On ne peut pas dire que la loi du 3 juin 2013 sur la qualité de l'offre alimentaire en outre-mer n'est pas appliquée : elle l'est, en tout cas pour l'essentiel, j'en veux pour preuve ses deux volets relatifs au sucre. Le premier volet, qui prévoit l'obligation de ne pas rajouter de sucre aux produits fabriqués dans l'Hexagone et importés dans les départements d'outre-mer (DOM), est très bien appliqué. Les choses sont un peu plus compliquées pour le second volet, qui concerne les produits locaux fabriqués en outre-mer – il s'agit de yaourts, de boissons, de glaces et de pâtisseries –, dont la teneur en sucre doit être équivalente à celle des produits de la même famille existant dans l'Hexagone : or, il n'existe pas toujours d'équivalent à ces produits, ce qui rend difficile une application stricte de la loi et nous oblige à demander sans cesse aux fabricants d'outre-mer de veiller à ce que leurs produits présentent une teneur en sucre modérée – en tout état de cause, la loi a constitué un signal très fort en ce sens.
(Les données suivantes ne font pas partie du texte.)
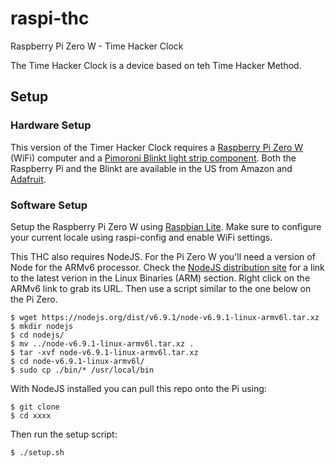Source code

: # raspi-thc
Raspberry Pi Zero W - Time Hacker Clock

The Time Hacker Clock is a device based on teh Time Hacker Method.

## Setup

### Hardware Setup

This version of the Timer Hacker Clock requires a [Raspberry Pi Zero W](https://www.raspberrypi.org/products/raspberry-pi-zero-w/) (WiFi) computer and a [Pimoroni Blinkt light strip component](https://shop.pimoroni.com/products/blinkt). Both the Raspberry Pi and the Blinkt are available in the US from Amazon and [Adafruit](https://www.adafruit.com/product/3195).

### Software Setup

Setup the Raspberry Pi Zero W using [Raspbian Lite](https://www.raspberrypi.org/downloads/raspbian/).  Make sure to configure your current locale using raspi-config and enable WiFi settings.

This THC also requires NodeJS.  For the Pi Zero W you'll need a version of Node for the ARMv6 processor. Check the [NodeJS distribution site](https://nodejs.org/en/download/) for a link to the latest verion in the Linux Binaries (ARM) section. Right click on the ARMv6 link to grab its URL. Then use a script similar to the one below on the Pi Zero.

```shell
$ wget https://nodejs.org/dist/v6.9.1/node-v6.9.1-linux-armv6l.tar.xz
$ mkdir nodejs
$ cd nodejs/
$ mv ../node-v6.9.1-linux-armv6l.tar.xz .
$ tar -xvf node-v6.9.1-linux-armv6l.tar.xz
$ cd node-v6.9.1-linux-armv6l/
$ sudo cp ./bin/* /usr/local/bin
```

With NodeJS installed you can pull this repo onto the Pi using:

```shell
$ git clone 
$ cd xxxx
```

Then run the setup script:

```shell
$ ./setup.sh
```


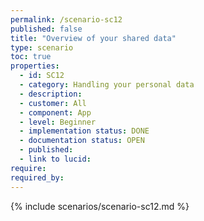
 ```yaml
---
permalink: /scenario-sc12
published: false
title: "Overview of your shared data"
type: scenario
toc: true
properties:
  - id: SC12
  - category: Handling your personal data
  - description:
  - customer: All
  - component: App
  - level: Beginner
  - implementation status: DONE
  - documentation status: OPEN
  - published:
  - link to lucid:
require:
required_by:
---
```


{% include scenarios/scenario-sc12.md %}
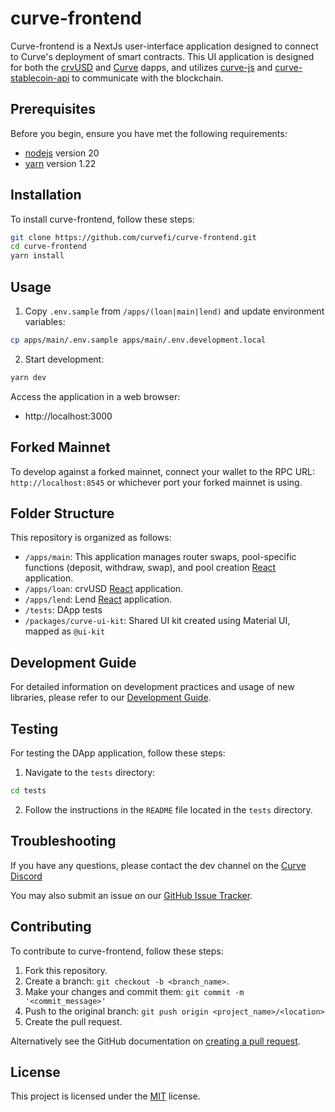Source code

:# curve-frontend

Curve-frontend is a NextJs user-interface application designed to connect to Curve's deployment of smart contracts. This UI application is designed for both the [crvUSD](https://crvusd-curve.fi) and [Curve](https://curve.fi) dapps, and utilizes [curve-js](https://github.com/curvefi/curve-js) and [curve-stablecoin-api](https://github.com/curvefi/curve-stablecoin-js) to communicate with the blockchain.

## Prerequisites

Before you begin, ensure you have met the following requirements:

- [nodejs](https://nodejs.org/) version 20
- [yarn](https://yarnpkg.com/) version 1.22

## Installation

To install curve-frontend, follow these steps:

```bash
git clone https://github.com/curvefi/curve-frontend.git
cd curve-frontend
yarn install
```

## Usage

1. Copy `.env.sample` from `/apps/(loan|main|lend)` and update environment variables:

```bash
cp apps/main/.env.sample apps/main/.env.development.local
```

2. Start development:

```bash
yarn dev
```

Access the application in a web browser:

- http://localhost:3000

## Forked Mainnet

To develop against a forked mainnet, connect your wallet to the RPC URL: `http://localhost:8545` or whichever port your forked mainnet is using.

## Folder Structure

This repository is organized as follows:

- `/apps/main`: This application manages router swaps, pool-specific functions (deposit, withdraw, swap), and pool creation [React](https://react.dev/) application.
- `/apps/loan`: crvUSD [React](https://react.dev/) application.
- `/apps/lend`: Lend [React](https://react.dev/) application.
- `/tests`: DApp tests
- `/packages/curve-ui-kit`: Shared UI kit created using Material UI, mapped as `@ui-kit`

## Development Guide

For detailed information on development practices and usage of new libraries, please refer to our [Development Guide](./DEVELOPMENT_GUIDE.md).

## Testing

For testing the DApp application, follow these steps:

1. Navigate to the `tests` directory:

```bash
cd tests
```

2. Follow the instructions in the `README` file located in the `tests` directory.

## Troubleshooting

If you have any questions, please contact the dev channel on the [Curve Discord](https://discord.gg/sGDwYnb6W9)

You may also submit an issue on our [GitHub Issue Tracker](https://github.com/curvefi/curve-frontend/issues).

## Contributing

To contribute to curve-frontend, follow these steps:

1. Fork this repository.
2. Create a branch: `git checkout -b <branch_name>`.
3. Make your changes and commit them: `git commit -m '<commit_message>'`
4. Push to the original branch: `git push origin <project_name>/<location>`
5. Create the pull request.

Alternatively see the GitHub documentation on [creating a pull request](https://help.github.com/en/github/collaborating-with-issues-and-pull-requests/creating-a-pull-request).

## License

This project is licensed under the [MIT](LICENSE) license.
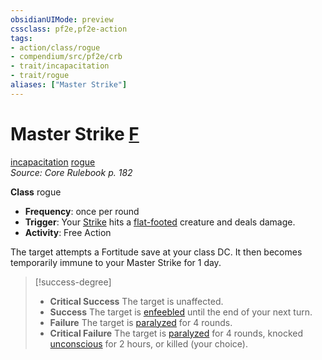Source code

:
 ```yaml
---
obsidianUIMode: preview
cssclass: pf2e,pf2e-action
tags:
- action/class/rogue
- compendium/src/pf2e/crb
- trait/incapacitation
- trait/rogue
aliases: ["Master Strike"]
---
```

# Master Strike [F](chapter-9-playing-the-game.md#Actions "Free Action")
[incapacitation](incapacitation.md "Incapacitation Effect Trait")  [rogue](Reference/Rules/Traits/rogue.md "Rogue Class Trait")  
*Source: Core Rulebook p. 182*  

**Class** rogue
- **Frequency**: once per round
- **Trigger**: Your [Strike](strike.md) hits a [flat-footed](conditions.md#Flat-footed) creature and deals damage.
- **Activity**: Free Action

The target attempts a Fortitude save at your class DC. It then becomes temporarily immune to your Master Strike for 1 day.

> [!success-degree] 
> - **Critical Success** The target is unaffected.
> - **Success** The target is [enfeebled](conditions.md#Enfeebled) until the end of your next turn.
> - **Failure** The target is [paralyzed](conditions.md#Paralyzed) for 4 rounds.
> - **Critical Failure** The target is [paralyzed](conditions.md#Paralyzed) for 4 rounds, knocked [unconscious](conditions.md#Unconscious) for 2 hours, or killed (your choice).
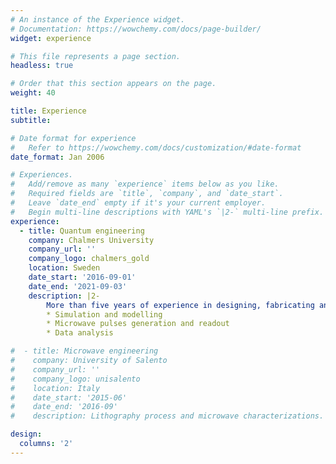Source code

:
 ```yaml
---
# An instance of the Experience widget.
# Documentation: https://wowchemy.com/docs/page-builder/
widget: experience

# This file represents a page section.
headless: true

# Order that this section appears on the page.
weight: 40

title: Experience
subtitle:

# Date format for experience
#   Refer to https://wowchemy.com/docs/customization/#date-format
date_format: Jan 2006

# Experiences.
#   Add/remove as many `experience` items below as you like.
#   Required fields are `title`, `company`, and `date_start`.
#   Leave `date_end` empty if it's your current employer.
#   Begin multi-line descriptions with YAML's `|2-` multi-line prefix.
experience:
  - title: Quantum engineering
    company: Chalmers University
    company_url: ''
    company_logo: chalmers_gold
    location: Sweden
    date_start: '2016-09-01'
    date_end: '2021-09-03'
    description: |2-
        More than five years of experience in designing, fabricating and operating small (<4 qubits) quantum systems. Main proficiency in:
        * Simulation and modelling
        * Microwave pulses generation and readout
        * Data analysis

#  - title: Microwave engineering
#    company: University of Salento
#    company_url: ''
#    company_logo: unisalento
#    location: Italy
#    date_start: '2015-06'
#    date_end: '2016-09'
#    description: Lithography process and microwave characterizations.

design:
  columns: '2'
---
```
Un certain nombre de mesures spécifiques ont été prises pour l'amélioration de l'accès aux soins. Ainsi, à partir de 2018, nous avons prévu, dans le cadre du Plan d'accès aux soins, 100 postes d'assistants spécialistes à temps partagé, dédiés aux outre-mer dans le cadre du volet ultramarin du plan « Priorité prévention ». Compte tenu de la démographie médicale du département de Mayotte, il a été mis en place une indemnité particulière d'exercice allouée aux personnels médicaux – le texte en cours de finalisation prévoit de ramener la durée d'engagement pour bénéficier de cette prime de quatre à deux ans, pour inciter les professionnels à aller exercer à Mayotte. Enfin, nous avons noué des partenariats entre les centres hospitaliers ultramarins et les CHU de métropole afin de permettre les échanges de bonnes pratiques et de professionnels. C'est le modèle de la convention qui a été signée entre le centre hospitalier de Cayenne et l'Assistance publique Hôpitaux de Paris (AP-HP) – je précise qu'il existe un volet « télémédecine », dédié notamment au renforcement de l'offre spécialisée.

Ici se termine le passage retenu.